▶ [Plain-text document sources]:
● ● ● ●
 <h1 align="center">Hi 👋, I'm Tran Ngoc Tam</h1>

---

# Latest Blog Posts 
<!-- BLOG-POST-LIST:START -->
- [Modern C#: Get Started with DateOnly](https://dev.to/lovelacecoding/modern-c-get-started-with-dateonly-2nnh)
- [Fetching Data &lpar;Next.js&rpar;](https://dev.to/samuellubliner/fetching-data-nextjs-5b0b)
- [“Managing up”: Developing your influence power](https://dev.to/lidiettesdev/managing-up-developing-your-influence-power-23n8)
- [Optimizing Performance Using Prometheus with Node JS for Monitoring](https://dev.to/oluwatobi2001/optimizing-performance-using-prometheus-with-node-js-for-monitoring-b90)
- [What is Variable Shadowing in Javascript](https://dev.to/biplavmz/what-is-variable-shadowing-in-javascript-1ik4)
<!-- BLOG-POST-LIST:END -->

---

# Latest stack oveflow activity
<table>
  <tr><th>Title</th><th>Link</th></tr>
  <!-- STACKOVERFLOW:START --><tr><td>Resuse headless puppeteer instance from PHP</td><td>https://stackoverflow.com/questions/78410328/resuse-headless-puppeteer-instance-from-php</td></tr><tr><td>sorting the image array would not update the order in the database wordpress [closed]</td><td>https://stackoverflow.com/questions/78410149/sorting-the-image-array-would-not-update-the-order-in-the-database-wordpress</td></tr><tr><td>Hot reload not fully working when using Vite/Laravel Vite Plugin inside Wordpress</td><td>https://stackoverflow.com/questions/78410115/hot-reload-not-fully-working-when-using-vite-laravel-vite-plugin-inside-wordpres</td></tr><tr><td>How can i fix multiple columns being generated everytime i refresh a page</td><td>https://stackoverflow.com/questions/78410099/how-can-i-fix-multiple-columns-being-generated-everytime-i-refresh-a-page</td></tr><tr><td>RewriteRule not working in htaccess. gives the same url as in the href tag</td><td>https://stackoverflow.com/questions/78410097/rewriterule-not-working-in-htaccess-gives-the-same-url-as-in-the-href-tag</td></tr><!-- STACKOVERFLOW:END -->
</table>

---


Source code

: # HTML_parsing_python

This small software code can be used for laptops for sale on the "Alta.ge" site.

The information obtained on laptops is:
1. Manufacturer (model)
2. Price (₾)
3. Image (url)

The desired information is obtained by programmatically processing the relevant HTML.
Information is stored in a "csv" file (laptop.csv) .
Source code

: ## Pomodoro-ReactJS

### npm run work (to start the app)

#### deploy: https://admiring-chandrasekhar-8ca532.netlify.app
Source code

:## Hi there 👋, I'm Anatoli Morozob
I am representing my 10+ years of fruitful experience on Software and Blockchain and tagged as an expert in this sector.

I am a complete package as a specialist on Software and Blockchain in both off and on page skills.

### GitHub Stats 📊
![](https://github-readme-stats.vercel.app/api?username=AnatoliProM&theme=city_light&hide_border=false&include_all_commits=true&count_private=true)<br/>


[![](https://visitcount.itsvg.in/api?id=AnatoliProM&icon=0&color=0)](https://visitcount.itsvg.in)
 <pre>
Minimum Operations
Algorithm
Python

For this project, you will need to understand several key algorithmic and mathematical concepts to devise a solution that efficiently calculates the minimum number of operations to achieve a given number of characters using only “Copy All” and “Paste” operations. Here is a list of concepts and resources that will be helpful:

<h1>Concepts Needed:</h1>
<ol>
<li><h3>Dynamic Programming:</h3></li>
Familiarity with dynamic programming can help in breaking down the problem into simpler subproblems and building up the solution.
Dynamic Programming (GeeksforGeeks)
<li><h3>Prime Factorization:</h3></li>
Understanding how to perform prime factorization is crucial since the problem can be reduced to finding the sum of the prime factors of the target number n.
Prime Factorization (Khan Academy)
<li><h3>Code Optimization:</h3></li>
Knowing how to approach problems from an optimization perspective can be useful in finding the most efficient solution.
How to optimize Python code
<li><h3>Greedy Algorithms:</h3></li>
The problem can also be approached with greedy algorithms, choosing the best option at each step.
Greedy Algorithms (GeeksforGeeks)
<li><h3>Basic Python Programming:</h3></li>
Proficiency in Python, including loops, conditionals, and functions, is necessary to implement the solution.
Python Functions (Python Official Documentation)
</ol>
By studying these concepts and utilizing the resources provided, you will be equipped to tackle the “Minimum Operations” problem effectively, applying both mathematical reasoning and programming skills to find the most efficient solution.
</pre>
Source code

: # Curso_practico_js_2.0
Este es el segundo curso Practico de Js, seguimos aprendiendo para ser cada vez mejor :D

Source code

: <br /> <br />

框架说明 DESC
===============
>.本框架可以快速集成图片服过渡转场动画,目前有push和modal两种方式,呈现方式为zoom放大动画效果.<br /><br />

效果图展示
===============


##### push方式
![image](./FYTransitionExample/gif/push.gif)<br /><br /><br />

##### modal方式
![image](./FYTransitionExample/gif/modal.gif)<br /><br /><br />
● ● ● ●
Would you output, from the records above, exactly the run of lines that starts at the line containing "- [Fetching Data" and ends at the line containing "<tr><th>Title</th><th>Link</th></tr>", and only that run?

- [Fetching Data &lpar;Next.js&rpar;](https://dev.to/samuellubliner/fetching-data-nextjs-5b0b)
- [“Managing up”: Developing your influence power](https://dev.to/lidiettesdev/managing-up-developing-your-influence-power-23n8)
- [Optimizing Performance Using Prometheus with Node JS for Monitoring](https://dev.to/oluwatobi2001/optimizing-performance-using-prometheus-with-node-js-for-monitoring-b90)
- [What is Variable Shadowing in Javascript](https://dev.to/biplavmz/what-is-variable-shadowing-in-javascript-1ik4)
<!-- BLOG-POST-LIST:END -->

---

# Latest stack oveflow activity
<table>
  <tr><th>Title</th><th>Link</th></tr>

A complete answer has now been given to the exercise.